▸ **Your task**:
Every entry must be repeated exactly in the answer.

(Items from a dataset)
★ ★ ★ ★ ★ ★ ★
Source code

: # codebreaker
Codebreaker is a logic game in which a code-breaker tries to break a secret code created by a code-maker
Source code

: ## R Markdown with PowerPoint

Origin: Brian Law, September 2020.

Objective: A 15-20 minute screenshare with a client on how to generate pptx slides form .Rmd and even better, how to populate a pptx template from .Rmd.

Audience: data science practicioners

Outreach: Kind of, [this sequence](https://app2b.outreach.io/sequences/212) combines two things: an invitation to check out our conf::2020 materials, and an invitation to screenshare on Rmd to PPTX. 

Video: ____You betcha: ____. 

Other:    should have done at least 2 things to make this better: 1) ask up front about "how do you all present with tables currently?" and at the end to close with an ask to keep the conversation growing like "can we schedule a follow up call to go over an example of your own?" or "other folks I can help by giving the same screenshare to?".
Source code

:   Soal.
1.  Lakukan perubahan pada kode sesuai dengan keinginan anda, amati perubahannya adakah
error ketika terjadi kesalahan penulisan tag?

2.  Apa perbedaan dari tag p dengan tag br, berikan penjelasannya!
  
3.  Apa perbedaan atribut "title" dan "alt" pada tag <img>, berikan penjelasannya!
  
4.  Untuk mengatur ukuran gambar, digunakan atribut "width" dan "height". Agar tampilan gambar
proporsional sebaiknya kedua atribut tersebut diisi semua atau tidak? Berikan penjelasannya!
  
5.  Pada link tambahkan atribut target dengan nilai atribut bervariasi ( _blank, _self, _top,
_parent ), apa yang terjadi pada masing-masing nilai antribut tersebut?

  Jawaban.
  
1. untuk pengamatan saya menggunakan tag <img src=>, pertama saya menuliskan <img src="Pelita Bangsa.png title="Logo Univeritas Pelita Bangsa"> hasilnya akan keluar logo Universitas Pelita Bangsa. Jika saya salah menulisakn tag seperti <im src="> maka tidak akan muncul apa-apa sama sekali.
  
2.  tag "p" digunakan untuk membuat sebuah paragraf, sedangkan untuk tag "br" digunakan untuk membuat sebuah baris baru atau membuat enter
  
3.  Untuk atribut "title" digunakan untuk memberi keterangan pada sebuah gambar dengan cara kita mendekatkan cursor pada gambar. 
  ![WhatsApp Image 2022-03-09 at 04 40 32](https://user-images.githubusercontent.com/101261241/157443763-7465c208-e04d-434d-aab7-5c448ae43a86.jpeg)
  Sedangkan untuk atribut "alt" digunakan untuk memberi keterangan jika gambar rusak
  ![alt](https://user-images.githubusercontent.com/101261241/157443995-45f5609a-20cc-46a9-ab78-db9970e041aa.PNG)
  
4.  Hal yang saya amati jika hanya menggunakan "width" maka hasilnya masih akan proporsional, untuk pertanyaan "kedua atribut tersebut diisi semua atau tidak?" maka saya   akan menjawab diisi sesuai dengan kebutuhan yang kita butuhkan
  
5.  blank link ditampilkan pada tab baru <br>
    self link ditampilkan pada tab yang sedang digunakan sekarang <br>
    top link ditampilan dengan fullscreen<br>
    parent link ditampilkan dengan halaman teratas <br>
★ ★ ★ ★ ★ ★ ★
▸ **Answer area**:
Source code

: # codebreaker
Codebreaker is a logic game in which a code-breaker tries to break a secret code created by a code-maker
Source code

: ## R Markdown with PowerPoint

Origin: Brian Law, September 2020.

Objective: A 15-20 minute screenshare with a client on how to generate pptx slides form .Rmd and even better, how to populate a pptx template from .Rmd.

Audience: data science practicioners

Outreach: Kind of, [this sequence](https://app2b.outreach.io/sequences/212) combines two things: an invitation to check out our conf::2020 materials, and an invitation to screenshare on Rmd to PPTX. 

Video: ____You betcha: ____. 

Other:    should have done at least 2 things to make this better: 1) ask up front about "how do you all present with tables currently?" and at the end to close with an ask to keep the conversation growing like "can we schedule a follow up call to go over an example of your own?" or "other folks I can help by giving the same screenshare to?".
Source code

:   Soal.
1.  Lakukan perubahan pada kode sesuai dengan keinginan anda, amati perubahannya adakah
error ketika terjadi kesalahan penulisan tag?

2.  Apa perbedaan dari tag p dengan tag br, berikan penjelasannya!
  
3.  Apa perbedaan atribut "title" dan "alt" pada tag <img>, berikan penjelasannya!
  
4.  Untuk mengatur ukuran gambar, digunakan atribut "width" dan "height". Agar tampilan gambar
proporsional sebaiknya kedua atribut tersebut diisi semua atau tidak? Berikan penjelasannya!
  
5.  Pada link tambahkan atribut target dengan nilai atribut bervariasi ( _blank, _self, _top,
_parent ), apa yang terjadi pada masing-masing nilai antribut tersebut?

  Jawaban.
  
1. untuk pengamatan saya menggunakan tag <img src=>, pertama saya menuliskan <img src="Pelita Bangsa.png title="Logo Univeritas Pelita Bangsa"> hasilnya akan keluar logo Universitas Pelita Bangsa. Jika saya salah menulisakn tag seperti <im src="> maka tidak akan muncul apa-apa sama sekali.
  
2.  tag "p" digunakan untuk membuat sebuah paragraf, sedangkan untuk tag "br" digunakan untuk membuat sebuah baris baru atau membuat enter
  
3.  Untuk atribut "title" digunakan untuk memberi keterangan pada sebuah gambar dengan cara kita mendekatkan cursor pada gambar. 
  ![WhatsApp Image 2022-03-09 at 04 40 32](https://user-images.githubusercontent.com/101261241/157443763-7465c208-e04d-434d-aab7-5c448ae43a86.jpeg)
  Sedangkan untuk atribut "alt" digunakan untuk memberi keterangan jika gambar rusak
  ![alt](https://user-images.githubusercontent.com/101261241/157443995-45f5609a-20cc-46a9-ab78-db9970e041aa.PNG)
  
4.  Hal yang saya amati jika hanya menggunakan "width" maka hasilnya masih akan proporsional, untuk pertanyaan "kedua atribut tersebut diisi semua atau tidak?" maka saya   akan menjawab diisi sesuai dengan kebutuhan yang kita butuhkan
  
5.  blank link ditampilkan pada tab baru <br>
    self link ditampilkan pada tab yang sedang digunakan sekarang <br>
    top link ditampilan dengan fullscreen<br>
    parent link ditampilkan dengan halaman teratas <br>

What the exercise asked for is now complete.